# Nuclio - Generator function

## Environment

In [None]:
# nuclio: ignore
import nuclio

### Configurations

In [None]:
import os
import datetime

In [None]:
# nuclio: ignore
# Set initial timestamp as 7 days ago
os.environ['INITIAL_TS'] = str(int((datetime.datetime.now()-datetime.timedelta(days=1)).timestamp()))
print(os.getenv('INITIAL_TS', 0))

In [None]:
%%nuclio config 

# Trigger
spec.triggers.secs.kind = "cron"
spec.triggers.secs.attributes.interval = "10s"

# Base image
spec.build.baseImage = "python:3.6-jessie"

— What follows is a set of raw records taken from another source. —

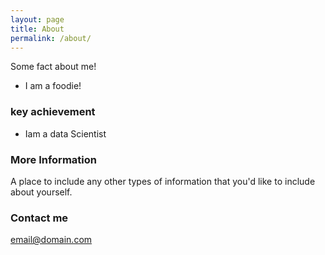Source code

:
```yaml
---
layout: page
title: About
permalink: /about/
---
```


Some fact about me!
-  I am a foodie!

### key achievement
- Iam a data Scientist

### More Information

A place to include any other types of information that you'd like to include about yourself.

### Contact me

[email@domain.com](mailto:email@domain.com)
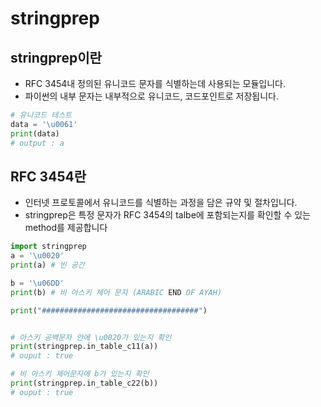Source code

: # stringprep

## stringprep이란
- RFC 3454내 정의된 유니코드 문자를 식별하는데 사용되는 모듈입니다.
- 파이썬의 내부 문자는 내부적으로 유니코드, 코드포인트로 저장됩니다.

```py
# 유니코드 테스트
data = '\u0061' 
print(data)
# output : a
```

## RFC 3454란
- 인터넷 프로토콜에서 유니코드를 식별하는 과정을 담은 규약 및 절차입니다.
- stringprep은 특정 문자가 RFC 3454의 talbe에 포함되는지를 확인할 수 있는 method를 제공합니다 

```python
import stringprep
a = '\u0020'
print(a) # 빈 공간

b = '\u06DD'
print(b) # 비 아스키 제어 문자 (ARABIC END OF AYAH)

print("###################################")


# 아스키 공백문자 안에 \u0020가 있는지 확인
print(stringprep.in_table_c11(a))
# ouput : true

# 비 아스키 제어문자에 b가 있는지 확인
print(stringprep.in_table_c22(b))
# ouput : true
```

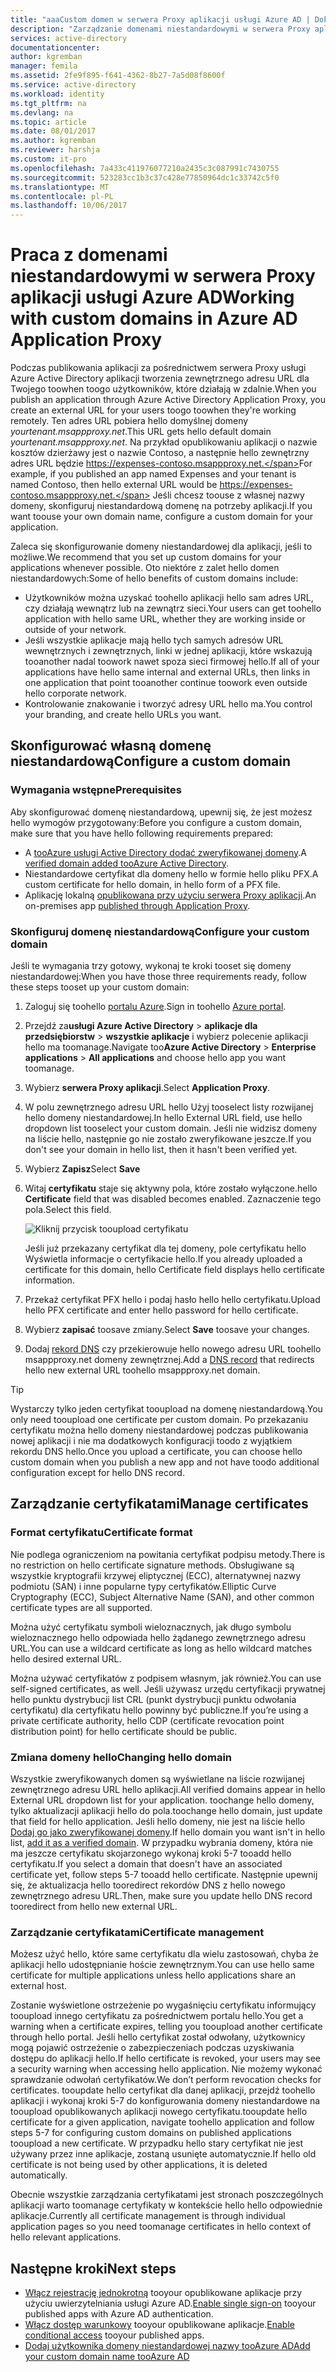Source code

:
```yaml
---
title: "aaaCustom domen w serwera Proxy aplikacji usługi Azure AD | Dokumentacja firmy Microsoft"
description: "Zarządzanie domenami niestandardowymi w serwera Proxy aplikacji usługi Azure AD, dlatego tego adresu URL hello aplikacji hello jest hello sama niezależnie od tego, gdzie użytkownicy do niego dostęp."
services: active-directory
documentationcenter: 
author: kgremban
manager: femila
ms.assetid: 2fe9f895-f641-4362-8b27-7a5d08f8600f
ms.service: active-directory
ms.workload: identity
ms.tgt_pltfrm: na
ms.devlang: na
ms.topic: article
ms.date: 08/01/2017
ms.author: kgremban
ms.reviewer: harshja
ms.custom: it-pro
ms.openlocfilehash: 7a433c411976077210a2435c3c087991c7430755
ms.sourcegitcommit: 523283cc1b3c37c428e77850964dc1c33742c5f0
ms.translationtype: MT
ms.contentlocale: pl-PL
ms.lasthandoff: 10/06/2017
---
```

# <a name="working-with-custom-domains-in-azure-ad-application-proxy"></a><span data-ttu-id="07a0d-103">Praca z domenami niestandardowymi w serwera Proxy aplikacji usługi Azure AD</span><span class="sxs-lookup"><span data-stu-id="07a0d-103">Working with custom domains in Azure AD Application Proxy</span></span>

<span data-ttu-id="07a0d-104">Podczas publikowania aplikacji za pośrednictwem serwera Proxy usługi Azure Active Directory aplikacji tworzenia zewnętrznego adresu URL dla Twojego toowhen toogo użytkowników, które działają w zdalnie.</span><span class="sxs-lookup"><span data-stu-id="07a0d-104">When you publish an application through Azure Active Directory Application Proxy, you create an external URL for your users toogo toowhen they're working remotely.</span></span> <span data-ttu-id="07a0d-105">Ten adres URL pobiera hello domyślnej domeny *yourtenant.msappproxy.net*.</span><span class="sxs-lookup"><span data-stu-id="07a0d-105">This URL gets hello default domain *yourtenant.msappproxy.net*.</span></span> <span data-ttu-id="07a0d-106">Na przykład opublikowaniu aplikacji o nazwie kosztów dzierżawy jest o nazwie Contoso, a następnie hello zewnętrzny adres URL będzie https://expenses-contoso.msappproxy.net.</span><span class="sxs-lookup"><span data-stu-id="07a0d-106">For example, if you published an app named Expenses and your tenant is named Contoso, then hello external URL would be https://expenses-contoso.msappproxy.net.</span></span> <span data-ttu-id="07a0d-107">Jeśli chcesz toouse z własnej nazwy domeny, skonfiguruj niestandardową domenę na potrzeby aplikacji.</span><span class="sxs-lookup"><span data-stu-id="07a0d-107">If you want toouse your own domain name, configure a custom domain for your application.</span></span> 

<span data-ttu-id="07a0d-108">Zaleca się skonfigurowanie domeny niestandardowej dla aplikacji, jeśli to możliwe.</span><span class="sxs-lookup"><span data-stu-id="07a0d-108">We recommend that you set up custom domains for your applications whenever possible.</span></span> <span data-ttu-id="07a0d-109">Oto niektóre z zalet hello domen niestandardowych:</span><span class="sxs-lookup"><span data-stu-id="07a0d-109">Some of hello benefits of custom domains include:</span></span>

- <span data-ttu-id="07a0d-110">Użytkowników można uzyskać toohello aplikacji hello sam adres URL, czy działają wewnątrz lub na zewnątrz sieci.</span><span class="sxs-lookup"><span data-stu-id="07a0d-110">Your users can get toohello application with hello same URL, whether they are working inside or outside of your network.</span></span>
- <span data-ttu-id="07a0d-111">Jeśli wszystkie aplikacje mają hello tych samych adresów URL wewnętrznych i zewnętrznych, linki w jednej aplikacji, które wskazują tooanother nadal toowork nawet spoza sieci firmowej hello.</span><span class="sxs-lookup"><span data-stu-id="07a0d-111">If all of your applications have hello same internal and external URLs, then links in one application that point tooanother continue toowork even outside hello corporate network.</span></span> 
- <span data-ttu-id="07a0d-112">Kontrolowanie znakowanie i tworzyć adresy URL hello ma.</span><span class="sxs-lookup"><span data-stu-id="07a0d-112">You control your branding, and create hello URLs you want.</span></span> 


## <a name="configure-a-custom-domain"></a><span data-ttu-id="07a0d-113">Skonfigurować własną domenę niestandardową</span><span class="sxs-lookup"><span data-stu-id="07a0d-113">Configure a custom domain</span></span>

### <a name="prerequisites"></a><span data-ttu-id="07a0d-114">Wymagania wstępne</span><span class="sxs-lookup"><span data-stu-id="07a0d-114">Prerequisites</span></span>

<span data-ttu-id="07a0d-115">Aby skonfigurować domenę niestandardową, upewnij się, że jest możesz hello wymogów przygotowany:</span><span class="sxs-lookup"><span data-stu-id="07a0d-115">Before you configure a custom domain, make sure that you have hello following requirements prepared:</span></span> 
- <span data-ttu-id="07a0d-116">A [tooAzure usługi Active Directory dodać zweryfikowanej domeny](active-directory-domains-add-azure-portal.md).</span><span class="sxs-lookup"><span data-stu-id="07a0d-116">A [verified domain added tooAzure Active Directory](active-directory-domains-add-azure-portal.md).</span></span>
- <span data-ttu-id="07a0d-117">Niestandardowe certyfikat dla domeny hello w formie hello pliku PFX.</span><span class="sxs-lookup"><span data-stu-id="07a0d-117">A custom certificate for hello domain, in hello form of a PFX file.</span></span> 
- <span data-ttu-id="07a0d-118">Aplikację lokalną [opublikowana przy użyciu serwera Proxy aplikacji](application-proxy-publish-azure-portal.md).</span><span class="sxs-lookup"><span data-stu-id="07a0d-118">An on-premises app [published through Application Proxy](application-proxy-publish-azure-portal.md).</span></span>

### <a name="configure-your-custom-domain"></a><span data-ttu-id="07a0d-119">Skonfiguruj domenę niestandardową</span><span class="sxs-lookup"><span data-stu-id="07a0d-119">Configure your custom domain</span></span>

<span data-ttu-id="07a0d-120">Jeśli te wymagania trzy gotowy, wykonaj te kroki tooset się domeny niestandardowej:</span><span class="sxs-lookup"><span data-stu-id="07a0d-120">When you have those three requirements ready, follow these steps tooset up your custom domain:</span></span>

1. <span data-ttu-id="07a0d-121">Zaloguj się toohello [portalu Azure](https://portal.azure.com).</span><span class="sxs-lookup"><span data-stu-id="07a0d-121">Sign in toohello [Azure portal](https://portal.azure.com).</span></span>
2. <span data-ttu-id="07a0d-122">Przejdź za**usługi Azure Active Directory** > **aplikacje dla przedsiębiorstw** > **wszystkie aplikacje** i wybierz polecenie aplikacji hello ma toomanage.</span><span class="sxs-lookup"><span data-stu-id="07a0d-122">Navigate too**Azure Active Directory** > **Enterprise applications** > **All applications** and choose hello app you want toomanage.</span></span>
3. <span data-ttu-id="07a0d-123">Wybierz **serwera Proxy aplikacji**.</span><span class="sxs-lookup"><span data-stu-id="07a0d-123">Select **Application Proxy**.</span></span> 
4. <span data-ttu-id="07a0d-124">W polu zewnętrznego adresu URL hello Użyj tooselect listy rozwijanej hello domeny niestandardowej.</span><span class="sxs-lookup"><span data-stu-id="07a0d-124">In hello External URL field, use hello dropdown list tooselect your custom domain.</span></span> <span data-ttu-id="07a0d-125">Jeśli nie widzisz domeny na liście hello, następnie go nie zostało zweryfikowane jeszcze.</span><span class="sxs-lookup"><span data-stu-id="07a0d-125">If you don't see your domain in hello list, then it hasn't been verified yet.</span></span> 
5. <span data-ttu-id="07a0d-126">Wybierz **Zapisz**</span><span class="sxs-lookup"><span data-stu-id="07a0d-126">Select **Save**</span></span>
5. <span data-ttu-id="07a0d-127">Witaj **certyfikatu** staje się aktywny pola, które zostało wyłączone.</span><span class="sxs-lookup"><span data-stu-id="07a0d-127">hello **Certificate** field that was disabled becomes enabled.</span></span> <span data-ttu-id="07a0d-128">Zaznaczenie tego pola.</span><span class="sxs-lookup"><span data-stu-id="07a0d-128">Select this field.</span></span> 

   ![Kliknij przycisk tooupload certyfikatu](./media/active-directory-application-proxy-custom-domains/certificate.png)

   <span data-ttu-id="07a0d-130">Jeśli już przekazany certyfikat dla tej domeny, pole certyfikatu hello Wyświetla informacje o certyfikacie hello.</span><span class="sxs-lookup"><span data-stu-id="07a0d-130">If you already uploaded a certificate for this domain, hello Certificate field displays hello certificate information.</span></span> 

6. <span data-ttu-id="07a0d-131">Przekaż certyfikat PFX hello i podaj hasło hello hello certyfikatu.</span><span class="sxs-lookup"><span data-stu-id="07a0d-131">Upload hello PFX certificate and enter hello password for hello certificate.</span></span> 
7. <span data-ttu-id="07a0d-132">Wybierz **zapisać** toosave zmiany.</span><span class="sxs-lookup"><span data-stu-id="07a0d-132">Select **Save** toosave your changes.</span></span> 
8. <span data-ttu-id="07a0d-133">Dodaj [rekord DNS](../dns/dns-operations-recordsets-portal.md) czy przekierowuje hello nowego adresu URL toohello msappproxy.net domeny zewnętrznej.</span><span class="sxs-lookup"><span data-stu-id="07a0d-133">Add a [DNS record](../dns/dns-operations-recordsets-portal.md) that redirects hello new external URL toohello msappproxy.net domain.</span></span> 

>[!TIP] 
><span data-ttu-id="07a0d-134">Wystarczy tylko jeden certyfikat tooupload na domenę niestandardową.</span><span class="sxs-lookup"><span data-stu-id="07a0d-134">You only need tooupload one certificate per custom domain.</span></span> <span data-ttu-id="07a0d-135">Po przekazaniu certyfikatu można hello domeny niestandardowej podczas publikowania nowej aplikacji i nie ma dodatkowych konfiguracji toodo z wyjątkiem rekordu DNS hello.</span><span class="sxs-lookup"><span data-stu-id="07a0d-135">Once you upload a certificate, you can choose hello custom domain when you publish a new app and not have toodo additional configuration except for hello DNS record.</span></span> 

## <a name="manage-certificates"></a><span data-ttu-id="07a0d-136">Zarządzanie certyfikatami</span><span class="sxs-lookup"><span data-stu-id="07a0d-136">Manage certificates</span></span>

### <a name="certificate-format"></a><span data-ttu-id="07a0d-137">Format certyfikatu</span><span class="sxs-lookup"><span data-stu-id="07a0d-137">Certificate format</span></span>
<span data-ttu-id="07a0d-138">Nie podlega ograniczeniom na powitania certyfikat podpisu metody.</span><span class="sxs-lookup"><span data-stu-id="07a0d-138">There is no restriction on hello certificate signature methods.</span></span> <span data-ttu-id="07a0d-139">Obsługiwane są wszystkie kryptografii krzywej eliptycznej (ECC), alternatywnej nazwy podmiotu (SAN) i inne popularne typy certyfikatów.</span><span class="sxs-lookup"><span data-stu-id="07a0d-139">Elliptic Curve Cryptography (ECC), Subject Alternative Name (SAN), and other common certificate types are all supported.</span></span> 

<span data-ttu-id="07a0d-140">Można użyć certyfikatu symboli wieloznacznych, jak długo symbolu wieloznacznego hello odpowiada hello żądanego zewnętrznego adresu URL.</span><span class="sxs-lookup"><span data-stu-id="07a0d-140">You can use a wildcard certificate as long as hello wildcard matches hello desired external URL.</span></span> 

<span data-ttu-id="07a0d-141">Można używać certyfikatów z podpisem własnym, jak również.</span><span class="sxs-lookup"><span data-stu-id="07a0d-141">You can use self-signed certificates, as well.</span></span> <span data-ttu-id="07a0d-142">Jeśli używasz urzędu certyfikacji prywatnej hello punktu dystrybucji list CRL (punkt dystrybucji punktu odwołania certyfikatu) dla certyfikatu hello powinny być publiczne.</span><span class="sxs-lookup"><span data-stu-id="07a0d-142">If you’re using a private certificate authority, hello CDP (certificate revocation point distribution point) for hello certificate should be public.</span></span>

### <a name="changing-hello-domain"></a><span data-ttu-id="07a0d-143">Zmiana domeny hello</span><span class="sxs-lookup"><span data-stu-id="07a0d-143">Changing hello domain</span></span>
<span data-ttu-id="07a0d-144">Wszystkie zweryfikowanych domen są wyświetlane na liście rozwijanej zewnętrznego adresu URL hello aplikacji.</span><span class="sxs-lookup"><span data-stu-id="07a0d-144">All verified domains appear in hello External URL dropdown list for your application.</span></span> <span data-ttu-id="07a0d-145">toochange hello domeny, tylko aktualizacji aplikacji hello do pola.</span><span class="sxs-lookup"><span data-stu-id="07a0d-145">toochange hello domain, just update that field for hello application.</span></span> <span data-ttu-id="07a0d-146">Jeśli hello domeny, nie jest na liście hello [Dodaj go jako zweryfikowanej domeny](active-directory-domains-add-azure-portal.md).</span><span class="sxs-lookup"><span data-stu-id="07a0d-146">If hello domain you want isn't in hello list, [add it as a verified domain](active-directory-domains-add-azure-portal.md).</span></span> <span data-ttu-id="07a0d-147">W przypadku wybrania domeny, która nie ma jeszcze certyfikatu skojarzonego wykonaj kroki 5-7 tooadd hello certyfikatu.</span><span class="sxs-lookup"><span data-stu-id="07a0d-147">If you select a domain that doesn't have an associated certificate yet, follow steps 5-7 tooadd hello certificate.</span></span> <span data-ttu-id="07a0d-148">Następnie upewnij się, że aktualizacja hello tooredirect rekordów DNS z hello nowego zewnętrznego adresu URL.</span><span class="sxs-lookup"><span data-stu-id="07a0d-148">Then, make sure you update hello DNS record tooredirect from hello new external URL.</span></span> 

### <a name="certificate-management"></a><span data-ttu-id="07a0d-149">Zarządzanie certyfikatami</span><span class="sxs-lookup"><span data-stu-id="07a0d-149">Certificate management</span></span>
<span data-ttu-id="07a0d-150">Możesz użyć hello, które same certyfikatu dla wielu zastosowań, chyba że aplikacji hello udostępnianie hoście zewnętrznym.</span><span class="sxs-lookup"><span data-stu-id="07a0d-150">You can use hello same certificate for multiple applications unless hello applications share an external host.</span></span> 

<span data-ttu-id="07a0d-151">Zostanie wyświetlone ostrzeżenie po wygaśnięciu certyfikatu informujący tooupload innego certyfikatu za pośrednictwem portalu hello.</span><span class="sxs-lookup"><span data-stu-id="07a0d-151">You get a warning when a certificate expires, telling you tooupload another certificate through hello portal.</span></span> <span data-ttu-id="07a0d-152">Jeśli hello certyfikat został odwołany, użytkownicy mogą pojawić ostrzeżenie o zabezpieczeniach podczas uzyskiwania dostępu do aplikacji hello.</span><span class="sxs-lookup"><span data-stu-id="07a0d-152">If hello certificate is revoked, your users may see a security warning when accessing hello application.</span></span> <span data-ttu-id="07a0d-153">Nie możemy wykonać sprawdzanie odwołań certyfikatów.</span><span class="sxs-lookup"><span data-stu-id="07a0d-153">We don’t perform revocation checks for certificates.</span></span>  <span data-ttu-id="07a0d-154">tooupdate hello certyfikat dla danej aplikacji, przejdź toohello aplikacji i wykonaj kroki 5-7 do konfigurowania domeny niestandardowe na tooupload opublikowanych aplikacji nowego certyfikatu.</span><span class="sxs-lookup"><span data-stu-id="07a0d-154">tooupdate hello certificate for a given application, navigate toohello application and follow steps 5-7 for configuring custom domains on published applications tooupload a new certificate.</span></span> <span data-ttu-id="07a0d-155">W przypadku hello stary certyfikat nie jest używany przez inne aplikacje, zostaną usunięte automatycznie.</span><span class="sxs-lookup"><span data-stu-id="07a0d-155">If hello old certificate is not being used by other applications, it is deleted automatically.</span></span> 

<span data-ttu-id="07a0d-156">Obecnie wszystkie zarządzania certyfikatami jest stronach poszczególnych aplikacji warto toomanage certyfikaty w kontekście hello hello odpowiednie aplikacje.</span><span class="sxs-lookup"><span data-stu-id="07a0d-156">Currently all certificate management is through individual application pages so you need toomanage certificates in hello context of hello relevant applications.</span></span> 

## <a name="next-steps"></a><span data-ttu-id="07a0d-157">Następne kroki</span><span class="sxs-lookup"><span data-stu-id="07a0d-157">Next steps</span></span>
* <span data-ttu-id="07a0d-158">[Włącz rejestrację jednokrotną](active-directory-application-proxy-sso-using-kcd.md) tooyour opublikowane aplikacje przy użyciu uwierzytelniania usługi Azure AD.</span><span class="sxs-lookup"><span data-stu-id="07a0d-158">[Enable single sign-on](active-directory-application-proxy-sso-using-kcd.md) tooyour published apps with Azure AD authentication.</span></span>
* <span data-ttu-id="07a0d-159">[Włącz dostęp warunkowy](active-directory-application-proxy-conditional-access.md) tooyour opublikowane aplikacje.</span><span class="sxs-lookup"><span data-stu-id="07a0d-159">[Enable conditional access](active-directory-application-proxy-conditional-access.md) tooyour published apps.</span></span>
* [<span data-ttu-id="07a0d-160">Dodaj użytkownika domeny niestandardowej nazwy tooAzure AD</span><span class="sxs-lookup"><span data-stu-id="07a0d-160">Add your custom domain name tooAzure AD</span></span>](active-directory-domains-add-azure-portal.md)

### Set configuration file for function pulling

In [None]:
# nuclio: ignore
os.environ['local_configurations_path'] = os.path.join(os.path.dirname(os.getcwd()), 'configurations', 'metrics_configuration.yaml')
os.environ['shared_configurations_path'] = os.path.join('/', 'v3io', 'bigdata', 'netops_configurations')
os.environ['webapi_configuration_path'] = os.path.join('/', 'bigdata', 'netops_configurations', 'metrics_configuration.yaml')
os.environ['function_configuration_dir'] = os.path.join('/', 'configurations')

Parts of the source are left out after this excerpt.